MATERIALS PROVIDED
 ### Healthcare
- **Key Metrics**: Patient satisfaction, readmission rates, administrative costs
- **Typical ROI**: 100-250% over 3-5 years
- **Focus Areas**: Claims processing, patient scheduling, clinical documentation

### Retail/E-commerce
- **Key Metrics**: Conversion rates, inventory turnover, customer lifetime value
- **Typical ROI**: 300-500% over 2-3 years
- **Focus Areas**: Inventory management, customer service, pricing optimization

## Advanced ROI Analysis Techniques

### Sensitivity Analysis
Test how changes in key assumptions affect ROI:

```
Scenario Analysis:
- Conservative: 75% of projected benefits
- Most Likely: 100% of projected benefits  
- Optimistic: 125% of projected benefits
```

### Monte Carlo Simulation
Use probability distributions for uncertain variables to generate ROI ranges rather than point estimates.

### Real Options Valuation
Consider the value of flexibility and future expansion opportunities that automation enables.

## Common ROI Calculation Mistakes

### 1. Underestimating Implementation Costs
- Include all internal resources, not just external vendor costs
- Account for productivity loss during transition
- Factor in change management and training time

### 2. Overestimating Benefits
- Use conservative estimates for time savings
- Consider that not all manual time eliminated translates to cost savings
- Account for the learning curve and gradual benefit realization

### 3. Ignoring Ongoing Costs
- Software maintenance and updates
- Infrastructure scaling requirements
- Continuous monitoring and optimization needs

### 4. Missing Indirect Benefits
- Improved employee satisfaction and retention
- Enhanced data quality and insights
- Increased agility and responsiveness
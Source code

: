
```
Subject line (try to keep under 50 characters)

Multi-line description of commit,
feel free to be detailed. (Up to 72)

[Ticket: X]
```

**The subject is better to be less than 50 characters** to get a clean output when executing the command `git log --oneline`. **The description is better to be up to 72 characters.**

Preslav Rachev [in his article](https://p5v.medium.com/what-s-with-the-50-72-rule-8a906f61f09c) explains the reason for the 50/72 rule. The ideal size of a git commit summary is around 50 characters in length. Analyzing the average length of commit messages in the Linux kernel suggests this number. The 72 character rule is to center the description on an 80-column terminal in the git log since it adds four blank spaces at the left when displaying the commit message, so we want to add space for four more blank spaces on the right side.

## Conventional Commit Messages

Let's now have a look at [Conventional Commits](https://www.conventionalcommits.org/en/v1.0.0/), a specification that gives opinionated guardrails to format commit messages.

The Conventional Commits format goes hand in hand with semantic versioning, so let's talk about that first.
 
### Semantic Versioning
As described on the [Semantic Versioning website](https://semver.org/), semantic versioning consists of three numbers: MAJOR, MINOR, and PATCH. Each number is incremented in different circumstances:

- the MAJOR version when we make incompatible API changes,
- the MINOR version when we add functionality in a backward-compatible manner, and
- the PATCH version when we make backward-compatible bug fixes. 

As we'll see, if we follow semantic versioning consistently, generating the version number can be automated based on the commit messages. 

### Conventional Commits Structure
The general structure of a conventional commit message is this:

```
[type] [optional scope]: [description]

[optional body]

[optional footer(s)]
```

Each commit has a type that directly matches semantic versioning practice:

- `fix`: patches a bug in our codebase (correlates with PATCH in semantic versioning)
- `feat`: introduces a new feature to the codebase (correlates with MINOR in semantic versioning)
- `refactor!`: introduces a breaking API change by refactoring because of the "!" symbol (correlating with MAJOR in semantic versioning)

INSTRUCTIONS FOR THE TASK
Each record above is to be reproduced exactly, in full.

REPLY
 ### Healthcare
- **Key Metrics**: Patient satisfaction, readmission rates, administrative costs
- **Typical ROI**: 100-250% over 3-5 years
- **Focus Areas**: Claims processing, patient scheduling, clinical documentation

### Retail/E-commerce
- **Key Metrics**: Conversion rates, inventory turnover, customer lifetime value
- **Typical ROI**: 300-500% over 2-3 years
- **Focus Areas**: Inventory management, customer service, pricing optimization

## Advanced ROI Analysis Techniques

### Sensitivity Analysis
Test how changes in key assumptions affect ROI:

```
Scenario Analysis:
- Conservative: 75% of projected benefits
- Most Likely: 100% of projected benefits  
- Optimistic: 125% of projected benefits
```

### Monte Carlo Simulation
Use probability distributions for uncertain variables to generate ROI ranges rather than point estimates.

### Real Options Valuation
Consider the value of flexibility and future expansion opportunities that automation enables.

## Common ROI Calculation Mistakes

### 1. Underestimating Implementation Costs
- Include all internal resources, not just external vendor costs
- Account for productivity loss during transition
- Factor in change management and training time

### 2. Overestimating Benefits
- Use conservative estimates for time savings
- Consider that not all manual time eliminated translates to cost savings
- Account for the learning curve and gradual benefit realization

### 3. Ignoring Ongoing Costs
- Software maintenance and updates
- Infrastructure scaling requirements
- Continuous monitoring and optimization needs

### 4. Missing Indirect Benefits
- Improved employee satisfaction and retention
- Enhanced data quality and insights
- Increased agility and responsiveness
Source code

:
```
Subject line (try to keep under 50 characters)

Multi-line description of commit,
feel free to be detailed. (Up to 72)

[Ticket: X]
```

**The subject is better to be less than 50 characters** to get a clean output when executing the command `git log --oneline`. **The description is better to be up to 72 characters.**

Preslav Rachev [in his article](https://p5v.medium.com/what-s-with-the-50-72-rule-8a906f61f09c) explains the reason for the 50/72 rule. The ideal size of a git commit summary is around 50 characters in length. Analyzing the average length of commit messages in the Linux kernel suggests this number. The 72 character rule is to center the description on an 80-column terminal in the git log since it adds four blank spaces at the left when displaying the commit message, so we want to add space for four more blank spaces on the right side.

## Conventional Commit Messages

Let's now have a look at [Conventional Commits](https://www.conventionalcommits.org/en/v1.0.0/), a specification that gives opinionated guardrails to format commit messages.

The Conventional Commits format goes hand in hand with semantic versioning, so let's talk about that first.
 
### Semantic Versioning
As described on the [Semantic Versioning website](https://semver.org/), semantic versioning consists of three numbers: MAJOR, MINOR, and PATCH. Each number is incremented in different circumstances:

- the MAJOR version when we make incompatible API changes,
- the MINOR version when we add functionality in a backward-compatible manner, and
- the PATCH version when we make backward-compatible bug fixes. 

As we'll see, if we follow semantic versioning consistently, generating the version number can be automated based on the commit messages. 

### Conventional Commits Structure
The general structure of a conventional commit message is this:

```
[type] [optional scope]: [description]

[optional body]

[optional footer(s)]
```

Each commit has a type that directly matches semantic versioning practice:

- `fix`: patches a bug in our codebase (correlates with PATCH in semantic versioning)
- `feat`: introduces a new feature to the codebase (correlates with MINOR in semantic versioning)
- `refactor!`: introduces a breaking API change by refactoring because of the "!" symbol (correlating with MAJOR in semantic versioning)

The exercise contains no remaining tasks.